Es difícil determinar con precisión hasta donde se remontan las raíces de la fiesta de
Navidad. En cualquier caso, adquirió su forma definitiva en el siglo III. Surgen, más o menos al
mismo tiempo, en Oriente la fiesta de la Epifanía el 6 de enero y en Occidente la fiesta de
Navidad el 25 de diciembre. Aunque los acentos sean distintos, debido a los diferentes contestos
religiosos-culturales en los que surgieron, las dos fiestas tienen un significado común: celebrar el
nacimiento de Cristo como aurora de la nueva luz, el verdadero sol de la historia.
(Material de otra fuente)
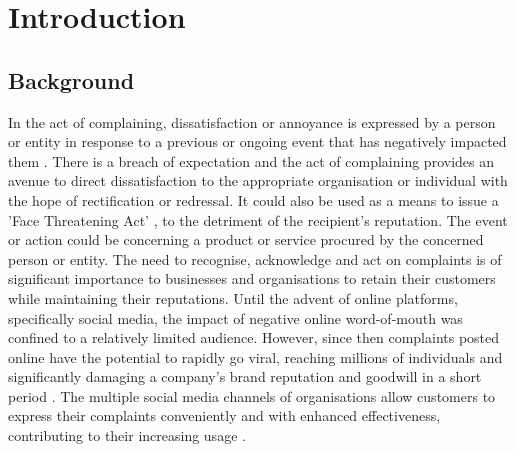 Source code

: \chapter{Introduction}

\section{Background}
In the act of complaining, dissatisfaction or annoyance is expressed by a person or entity in response to a previous or ongoing event that has negatively impacted them \cite{olshtain_speechact_1987}. There is a breach of expectation and the act of complaining provides an avenue to direct dissatisfaction to the appropriate organisation or individual with the hope of rectification or redressal. It could also be used as a means to issue a 'Face Threatening Act' \cite{brownPolitenessUniversalsLanguage1987}, to the detriment of the recipient's reputation. The event or action could be concerning a product or service procured by the concerned person or entity. The need to recognise, acknowledge and act on complaints is of significant importance to businesses and organisations to retain their customers while maintaining their reputations.
\newline \newline
Until the advent of online platforms, specifically social media, the impact of negative online word-of-mouth was confined to a relatively limited audience. However, since then complaints posted online have the potential to rapidly go viral, reaching millions of individuals and significantly damaging a company's brand reputation and goodwill in a short period \cite{tripp_when_2011}. The multiple social media channels of organisations allow customers to express their complaints conveniently and with enhanced effectiveness, contributing to their increasing usage \cite{balaji_customer_2015}.\newline

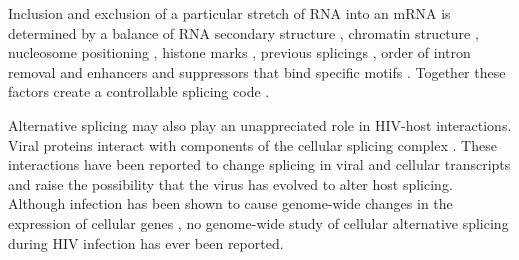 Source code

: \documentclass[../sherrill-Mix_thesis.tex]{subfiles}
\begin{document}




	Inclusion and exclusion of a particular stretch of RNA into an mRNA is determined by a balance of RNA secondary structure \citep{Buratti2004,Jablonski2008,Shepard2008}, chromatin structure \citep{Allo2009}, nucleosome positioning \citep{Tilgner2009}, histone marks \citep{Schwartz2009}, previous splicings \citep{Crabb2010}, order of intron removal \citep{Takahara2002,Mata2010} and enhancers \citep{Zahler1993} and suppressors \citep{Smith2000} that bind specific motifs \citep{Ule2006}. Together these factors create a controllable splicing code \citep{Barash2010,Xiong2011,Witten2011}.  

	Alternative splicing may also play an unappreciated role in HIV-host interactions. Viral proteins interact with components of the cellular splicing complex \citep{Tange1996,Berro2006,Jager2012}. These interactions have been reported to change splicing in viral \citep{Berro2006,Bohne2007,Jablonski2010} and cellular transcripts \citep{Kuramitsu2005,Hashizume2007} and raise the possibility that the virus has evolved to alter host splicing. Although infection has been shown to cause genome-wide changes in the expression of cellular genes \citep{Vahey2002,Wout2003,Mitchell2003,Rotger2010,Chang2011}, no genome-wide study of cellular alternative splicing during HIV infection has ever been reported.
\end{document}
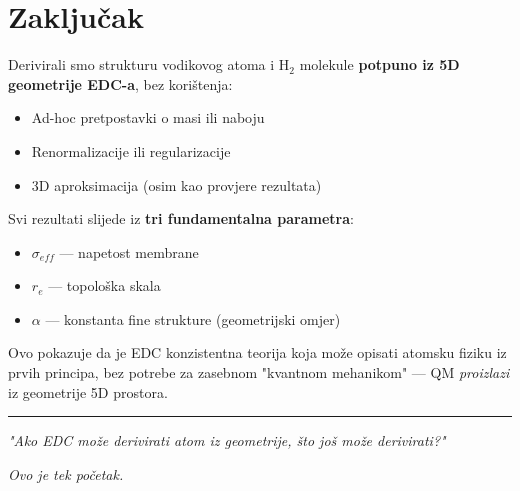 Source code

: \documentclass[12pt,a4paper]{article}
\begin{document}
\section{Zaključak}

Derivirali smo strukturu vodikovog atoma i H$_2$ molekule \textbf{potpuno iz 5D geometrije EDC-a}, bez korištenja:
\begin{itemize}
    \item Ad-hoc pretpostavki o masi ili naboju
    \item Renormalizacije ili regularizacije
    \item 3D aproksimacija (osim kao provjere rezultata)
\end{itemize}

Svi rezultati slijede iz \textbf{tri fundamentalna parametra}:
\begin{itemize}
    \item $\sigma_{eff}$ — napetost membrane
    \item $r_e$ — topološka skala
    \item $\alpha$ — konstanta fine strukture (geometrijski omjer)
\end{itemize}

Ovo pokazuje da je EDC konzistentna teorija koja može opisati atomsku fiziku iz prvih principa, bez potrebe za zasebnom "kvantnom mehanikom" — QM \textit{proizlazi} iz geometrije 5D prostora.

\vspace{1cm}
\begin{center}
\rule{0.5\textwidth}{0.4pt}

\textit{"Ako EDC može derivirati atom iz geometrije, što još može derivirati?"}

\textit{Ovo je tek početak.}
\end{center}
\end{document}
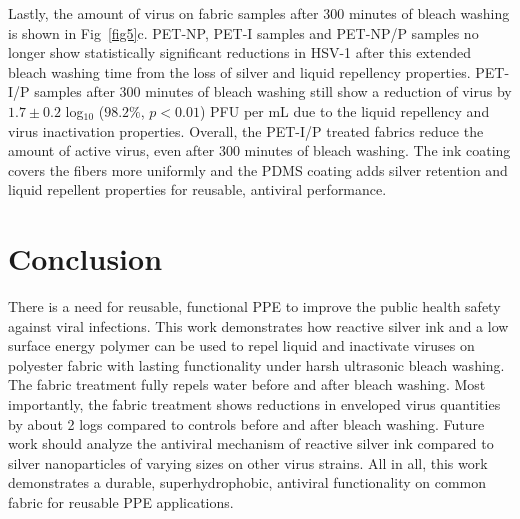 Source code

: \documentclass[10pt,letterpaper]{article}
\begin{document}

Lastly, the amount of virus on fabric samples after 300 minutes of bleach washing is shown in Fig~\ref{fig5}c. PET-NP, PET-I samples and PET-NP/P samples no longer show statistically significant reductions in HSV-1 after this extended bleach washing time from the loss of silver and liquid repellency properties. PET-I/P samples after 300 minutes of bleach washing still show a reduction of virus by $1.7 \pm 0.2$ log$_{10}$ ($98.2 %
\%$, $p < 0.01$) PFU per mL due to the liquid repellency and virus inactivation properties. %
Overall, the PET-I/P treated fabrics reduce the amount of active virus, even after 300 minutes of bleach washing. The ink coating covers the fibers more uniformly and the PDMS coating adds silver retention and liquid repellent properties for reusable, antiviral performance.


\section*{Conclusion}
There is a need for reusable, functional PPE to improve the public health safety against viral infections. This work demonstrates how reactive %
silver ink and a low surface energy polymer can be used to repel liquid and inactivate viruses on polyester fabric with lasting functionality under harsh ultrasonic bleach washing. The fabric treatment fully repels water before and after bleach washing. Most importantly, the fabric treatment shows reductions in enveloped virus quantities by about 2 logs compared to controls before and after bleach washing. Future work should analyze the antiviral mechanism of reactive silver ink compared to silver nanoparticles of varying sizes on other virus strains. %
All in all, this work demonstrates a durable, superhydrophobic, antiviral functionality on common fabric for reusable PPE applications.
\end{document}
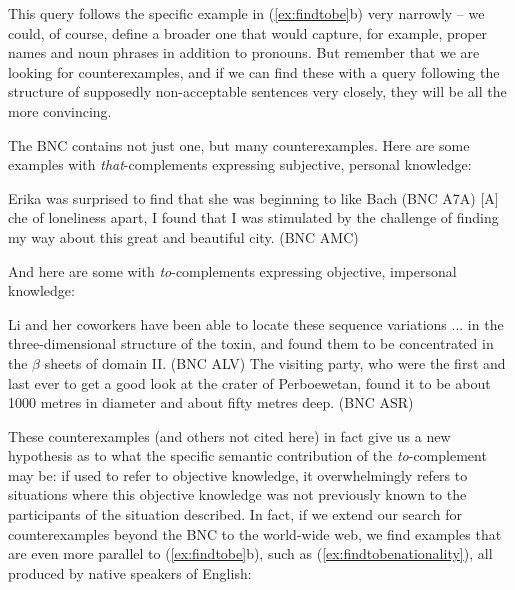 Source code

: This query follows the specific example in (\ref{ex:findtobe}b) very narrowly -- we could, of course, define a broader one that would capture,  for example, proper names and noun  phrases in addition to pronouns.  But remember that we are looking for counterexamples,  and if we can find these with a query following the structure of supposedly non\hyp{}acceptable  sentences very closely, they will be all the more convincing.

The BNC  contains not just one, but many counterexamples.  Here are some examples with \textit{that}-complements  expressing subjective, personal knowledge:

\begin{exe}
\ex
\begin{xlist}
\label{ex:findthatsubjective}
\ex Erika was surprised to find that she was beginning to like Bach (BNC A7A)
\ex $[$A$]$che of loneliness apart, I found that I was stimulated by the challenge of finding my way about this great and beautiful city. (BNC AMC)
\end{xlist}
\end{exe}

\noindent And here are some with \textit{to}-complements  expressing objective, impersonal knowledge:

\begin{exe}
\ex
\begin{xlist}
\label{ex:findtobefact}
\ex Li and her coworkers have been able to locate these sequence variations ... in the three\hyp{}dimensional structure of the toxin, and found them to be concentrated in the $\beta$ sheets of domain II. (BNC ALV)
\ex The visiting party, who were the first and last ever to get a good look at the crater of Perboewetan, found it to be about \num{1000} metres in diameter and about fifty metres deep. (BNC ASR)
\end{xlist}
\end{exe}

These counterexamples  (and others not cited here) in fact give us a new hypothesis as to what the specific semantic  contribution of the \textit{to}-complement  may be: if used to refer to objective knowledge, it overwhelmingly refers to situations where this objective knowledge was not previously known to the participants of the situation described. In fact, if we extend our search for counterexamples  beyond the BNC  to the world\hyp{}wide web, we find examples that are even more parallel to (\ref{ex:findtobe}b), such as (\ref{ex:findtobenationality}), all produced by native speakers of English:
Posteriormente, se intercalaba entre las dos fechas, del 25 de marzo y el 25 de diciembre,


la fiesta del precursor, Juan Bautista, el 24 de junio, el día del solsticio de verano. La conexión
entre las fechas aparece ahora como la expresión litúrgica y cósmica de las palabras del Bautista:
“Él (Cristo) tiene que crecer, yo tengo que menguar”. La fiesta del nacimiento de Juan coincide
con el momento del año en el que el día comienza a menguar, de la misma manera que la fiesta
del nacimiento de Cristo es el inicio de una nueva aurora.